## [Assignment]
Your answer is to be every line of the material that includes the string "represents".

## [The data]
******

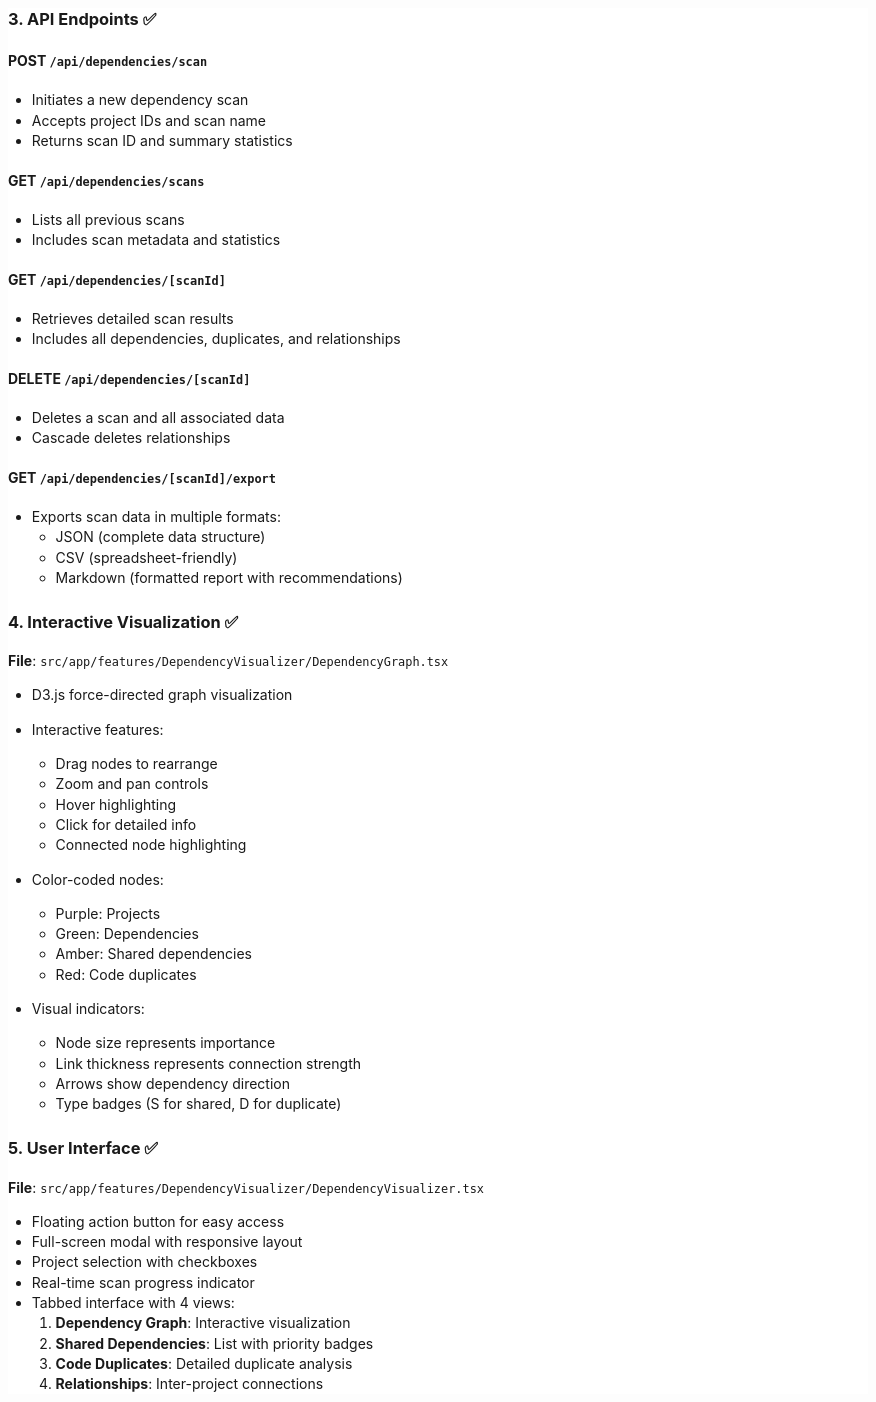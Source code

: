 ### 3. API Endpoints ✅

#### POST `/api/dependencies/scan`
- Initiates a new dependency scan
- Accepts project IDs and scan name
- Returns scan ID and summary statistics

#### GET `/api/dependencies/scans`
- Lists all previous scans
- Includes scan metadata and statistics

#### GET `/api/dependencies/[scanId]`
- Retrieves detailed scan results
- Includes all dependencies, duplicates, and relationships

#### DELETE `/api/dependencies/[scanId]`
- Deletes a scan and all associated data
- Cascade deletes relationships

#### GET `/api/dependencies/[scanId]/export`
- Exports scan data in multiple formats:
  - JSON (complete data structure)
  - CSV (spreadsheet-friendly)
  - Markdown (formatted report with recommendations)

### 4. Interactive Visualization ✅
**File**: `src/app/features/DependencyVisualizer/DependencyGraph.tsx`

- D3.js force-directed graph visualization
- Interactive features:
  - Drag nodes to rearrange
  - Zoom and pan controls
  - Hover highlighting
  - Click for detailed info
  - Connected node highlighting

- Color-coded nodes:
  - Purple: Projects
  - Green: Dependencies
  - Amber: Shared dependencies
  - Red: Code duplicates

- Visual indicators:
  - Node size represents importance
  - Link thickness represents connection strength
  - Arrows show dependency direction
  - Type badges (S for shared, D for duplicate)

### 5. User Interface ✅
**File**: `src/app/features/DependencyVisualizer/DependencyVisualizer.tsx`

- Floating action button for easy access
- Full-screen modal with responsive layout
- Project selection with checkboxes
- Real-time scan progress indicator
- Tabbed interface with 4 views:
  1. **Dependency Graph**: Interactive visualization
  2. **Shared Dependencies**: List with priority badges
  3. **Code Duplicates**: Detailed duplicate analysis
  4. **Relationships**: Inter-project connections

******

## [Response to the exercise]
  - Node size represents importance
  - Link thickness represents connection strength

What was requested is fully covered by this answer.